Google has officially launched Chrome 149 on the stable channel, addressing a staggering 429 security vulnerabilities. This update marks a significant milestone with the highest number of fixes in a single Chrome release to date.
AI Influence on Increased Vulnerabilities
The rise in Chrome vulnerabilities this year, surpassing the total number of fixes in 2025, is attributed to the growing use of AI technologies. This development prompted Google to reduce bug bounty payouts in April.
Among the patched flaws, over 100 were identified as critical and high-severity, predominantly involving use-after-free errors and inadequate validation of untrusted inputs.
Critical Flaws and Bug Bounties
The most severe flaw, CVE-2026-10881, received a CVSS score of 9.6. This out-of-bounds read and write issue in the ANGLE graphics engine could allow remote attackers to escape Chrome’s sandbox and execute code on the operating system.
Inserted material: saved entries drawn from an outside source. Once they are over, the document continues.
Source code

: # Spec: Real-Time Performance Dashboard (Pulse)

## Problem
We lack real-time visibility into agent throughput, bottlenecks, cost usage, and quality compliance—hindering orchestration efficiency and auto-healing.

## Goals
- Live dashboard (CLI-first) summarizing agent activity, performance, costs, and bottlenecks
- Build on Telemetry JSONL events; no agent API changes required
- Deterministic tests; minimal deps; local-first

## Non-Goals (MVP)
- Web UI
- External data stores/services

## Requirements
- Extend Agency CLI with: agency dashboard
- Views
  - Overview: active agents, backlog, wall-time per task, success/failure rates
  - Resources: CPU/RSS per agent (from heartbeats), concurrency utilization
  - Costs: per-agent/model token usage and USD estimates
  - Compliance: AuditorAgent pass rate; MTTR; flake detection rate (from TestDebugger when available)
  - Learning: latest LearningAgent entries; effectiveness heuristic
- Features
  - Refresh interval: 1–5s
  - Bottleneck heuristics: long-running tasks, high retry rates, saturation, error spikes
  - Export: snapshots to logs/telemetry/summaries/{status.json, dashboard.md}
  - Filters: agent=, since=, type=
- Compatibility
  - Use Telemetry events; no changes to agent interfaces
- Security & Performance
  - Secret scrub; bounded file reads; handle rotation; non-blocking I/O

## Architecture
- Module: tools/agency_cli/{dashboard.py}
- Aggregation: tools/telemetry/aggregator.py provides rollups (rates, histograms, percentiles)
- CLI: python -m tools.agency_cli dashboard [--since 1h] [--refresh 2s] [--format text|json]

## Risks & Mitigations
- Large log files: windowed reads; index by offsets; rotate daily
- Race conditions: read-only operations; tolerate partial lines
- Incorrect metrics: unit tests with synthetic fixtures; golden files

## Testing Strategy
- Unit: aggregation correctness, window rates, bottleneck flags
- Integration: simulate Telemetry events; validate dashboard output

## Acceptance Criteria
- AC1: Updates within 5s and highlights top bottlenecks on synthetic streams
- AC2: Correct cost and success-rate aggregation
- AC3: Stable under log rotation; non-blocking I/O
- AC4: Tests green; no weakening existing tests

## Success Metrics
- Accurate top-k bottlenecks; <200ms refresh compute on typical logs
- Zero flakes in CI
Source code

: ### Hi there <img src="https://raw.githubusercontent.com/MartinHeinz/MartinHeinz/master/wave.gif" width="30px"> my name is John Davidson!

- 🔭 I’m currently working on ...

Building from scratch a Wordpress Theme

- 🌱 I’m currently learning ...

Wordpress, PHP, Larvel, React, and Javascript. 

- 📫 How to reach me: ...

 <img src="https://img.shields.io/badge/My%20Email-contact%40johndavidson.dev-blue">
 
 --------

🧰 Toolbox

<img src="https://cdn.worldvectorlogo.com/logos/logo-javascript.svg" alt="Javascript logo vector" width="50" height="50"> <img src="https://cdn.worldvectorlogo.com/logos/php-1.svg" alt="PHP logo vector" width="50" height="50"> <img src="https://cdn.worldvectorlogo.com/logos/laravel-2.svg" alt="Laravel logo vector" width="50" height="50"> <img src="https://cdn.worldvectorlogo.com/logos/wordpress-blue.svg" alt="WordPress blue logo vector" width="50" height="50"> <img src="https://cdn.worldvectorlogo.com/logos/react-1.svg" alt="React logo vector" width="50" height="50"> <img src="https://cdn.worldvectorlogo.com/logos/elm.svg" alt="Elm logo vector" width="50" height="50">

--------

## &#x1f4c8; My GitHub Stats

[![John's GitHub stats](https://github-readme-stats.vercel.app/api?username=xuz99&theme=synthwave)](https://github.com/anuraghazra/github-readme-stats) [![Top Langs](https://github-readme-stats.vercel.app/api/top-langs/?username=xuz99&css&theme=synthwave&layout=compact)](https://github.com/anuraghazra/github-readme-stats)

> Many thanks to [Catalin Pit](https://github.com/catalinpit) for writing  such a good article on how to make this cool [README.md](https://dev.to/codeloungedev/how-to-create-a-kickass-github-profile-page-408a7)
Google awarded $97,000 to the researcher who reported this vulnerability. Additionally, two other critical issues reported by external researchers, CVE-2026-10882 and CVE-2026-10883, were rewarded with $43,000 and $5,000, respectively.
Internal and External Research Contributions
Of the 19 critical vulnerabilities addressed, most were identified by Google’s internal team. Out of approximately 90 high-severity flaws, only 10 were reported by external researchers.
In the medium and low-severity categories, around 40 of over 300 vulnerabilities were reported by external sources. Key issues included use-after-free, inappropriate implementation, and out-of-bounds flaws.
Financial Rewards and Future Implications
Google has already distributed about $208,000 in bug bounties for this update. However, the final figure is expected to rise as more reports are processed.
The latest Chrome version, 149.0.7827.53, is now available for Linux, and versions 149.0.7827.53/54 are released for Windows and macOS. This extensive security overhaul emphasizes Google’s commitment to maintaining a secure browsing environment.
This update highlights the importance of continuous security assessments and the role of both internal and external researchers in safeguarding digital platforms.